A Trinidadian technology specialist was the lone representative from the Caribbean to participate in a major Internet event, held recently at a high security data center in Culpeper, Virginia, United States. Bevil Wooding was selected by the Internet Corporation for Assigned Names and Numbers (ICANN) to serve as one of 21 trusted community representative (TCRs) to participate in the KSK process. The role of the TCR is to participate in the key generation, key back-up and key signing process for the root to ensure its neutrality and security.

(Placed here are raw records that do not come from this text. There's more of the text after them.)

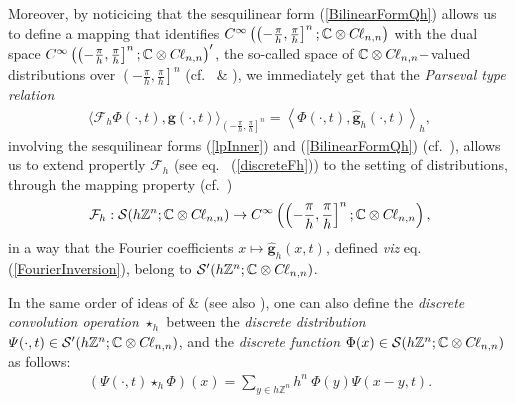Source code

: \documentclass{elsarticle}
\newcommand{\BC}{{\mathbb C}}
\newcommand{\BZ}{{\mathbb Z}}
\newcommand{\Qh}{\left(-\frac{\pi}{h},\frac{\pi}{h}\right]^n}
\newcommand{\g}{\textbf{g}}
\newcommand{\cl}{C \kern -0.1em \ell}
\begin{document}
Moreover, by noticicing that the sesquilinear form (\ref{BilinearFormQh}) allows us to define a mapping that identifies $C^\infty\left(\Qh;\BC\otimes \cl_{n,n}\right)$ with the dual space $C^\infty\left(\Qh;\BC \otimes \cl_{n,n}\right)'$, the so-called space of $\BC\otimes \cl_{n,n}-$valued distributions over $\Qh$ (cf.~\cite[Exercise 3.1.15.]{RuzhanskyT10} \&  \cite[Definition 3.1.25]{RuzhanskyT10}),
we immediately get that the \textit{Parseval type relation}
\begin{eqnarray}
	\label{Parseval}	\langle \mathcal{F}_{h} \varPhi(\cdot,t),\g(\cdot,t
	)\rangle_{\Qh}=\left\langle \varPhi(\cdot,t),\widehat{\g}_{h}(\cdot,t)\right\rangle_{h},
\end{eqnarray}
involving the sesquilinear forms (\ref{lpInner}) and (\ref{BilinearFormQh}) (cf.~\cite[Definition 3.1.27]{RuzhanskyT10}), allows us to extend propertly $\mathcal{F}_{h}$ (see eq.~ (\ref{discreteFh})) to the setting of distributions, through the mapping property (cf.~\cite[Definition 3.1.27 \& 3.1.28]{RuzhanskyT10})
$$\mathcal{F}_{h}:\mathcal{S}(h\BZ^n;\BC\otimes \cl_{n,n})\rightarrow C^\infty\left(\Qh;\BC \otimes \cl_{n,n}\right),$$
in a way that the Fourier coefficients $x\mapsto \widehat{\g}_{h}(x,t)$, defined {\it viz} eq. (\ref{FourierInversion}), belong to $\mathcal{S}'(h\BZ^n;\BC\otimes \cl_{n,n})$.


In the same order of ideas of \cite[Subsection 21.1.3]{F19} \& \cite[Subsection 2.2]{F20} (see also \cite[Section 6]{CiaurriGRTV17}), one can also define the \textit{discrete convolution operation} $\star_{h}$ between the \textit{discrete distribution} $\varPsi(\cdot,t)\in \mathcal{S}'(h\BZ^n;\BC \otimes \cl_{n,n})$, and the \textit{discrete function} $\Phi(x)\in \mathcal{S}(h\BZ^n;\BC \otimes \cl_{n,n})$ as follows:
\begin{eqnarray}
	\label{discreteConvolution} \left(\varPsi(\cdot,t)\star_{h} \Phi\right)(x)=\sum_{y\in h\BZ^n} h^n~ \Phi(y)\varPsi(x-y,t).
\end{eqnarray}
\end{document}
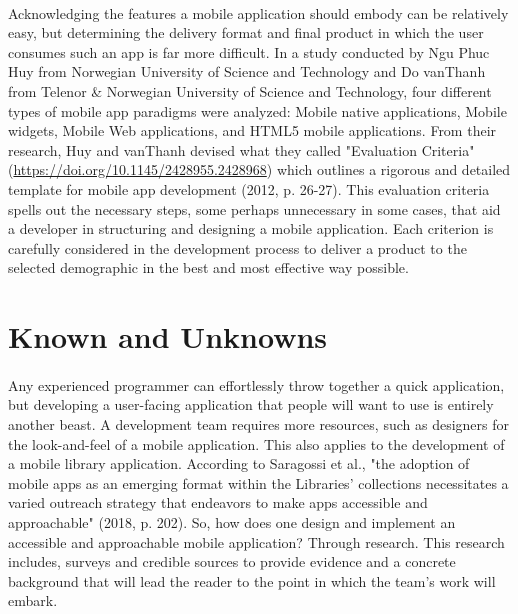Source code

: \paragraph{}
Acknowledging the features a mobile application should embody can be relatively easy, but determining the delivery format and final product in which the user consumes such an app is far more difficult. In a study conducted by Ngu Phuc Huy from Norwegian University of Science and Technology and Do vanThanh from Telenor \& Norwegian University of Science and Technology, four different types of mobile app paradigms were analyzed: Mobile native applications, Mobile widgets, Mobile Web applications, and HTML5 mobile applications. From their research, Huy and vanThanh devised what they called "Evaluation Criteria" (\url{https://doi.org/10.1145/2428955.2428968}) which outlines a rigorous and detailed template for mobile app development (2012, p. 26-27). This evaluation criteria spells out the necessary steps, some perhaps unnecessary in some cases, that aid a developer in structuring and designing a mobile application. Each criterion is carefully considered in the development process to deliver a product to the selected demographic in the best and most effective way possible.



\section{Known and Unknowns}

    \paragraph{}
    Any experienced programmer can effortlessly throw together a quick application, but developing a user-facing application that people will want to use is entirely another beast. A development team requires more resources, such as designers for the look-and-feel of a mobile application. This also applies to the development of a mobile library application. According to Saragossi et al., "the adoption of mobile apps as an emerging format within the Libraries’ collections necessitates a varied outreach strategy that endeavors to make apps accessible and approachable" (2018, p. 202). So, how does one design and implement an accessible and approachable mobile application? Through research. This research includes, surveys and credible sources to provide evidence and a concrete background that will lead the reader to the point in which the team's work will embark.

Wooding, an Internet pioneer in Trinidad and currently one of the region's leading voices for the use of technology for Caribbean development, is the chief knowledge officer at Congress WBN, an international non-profit organisation founded in Trinidad and now operating in more than 95 countries. ICANN hosted the eight-hour ceremony in a secure facility in Virginia, during which participants witnessed the process required to ensure that the so-called key-signing-key (KSK) was generated correctly. ICANN also ensured that every aspect of the equipment, software and procedures associated with its generation were verified to be acceptable and trustworthy. A main objective of the ceremony was to ensure that there is widespread confidence throughout the technical Internet community that the root zone, once signed, can be relied upon.
"It was a privilege to represent the region in such an historic event. The fact that the Caribbean was invited to participate in this important milestone for the Internet is testament to priority the Internet community places on regional participation," said Wooding. Wooding wears many hats. He serves as an outreach manager for US-based non-governmental organisation, Packet Clearing House, and is jointly responsible for the highly successful Caribbean ICT Roadshow. He is one of the early adopters of the Internet in T&T and, as a co-founder of software development pioneer, Teleios Systems, was responsible for has numerous Web development projects, most notably for the Government and the Commonwealth Secretariat, based in London. He has facilitated seminars and workshops on e-government, strategic management and the Internet in the US, Africa, Europe and the Caribbean.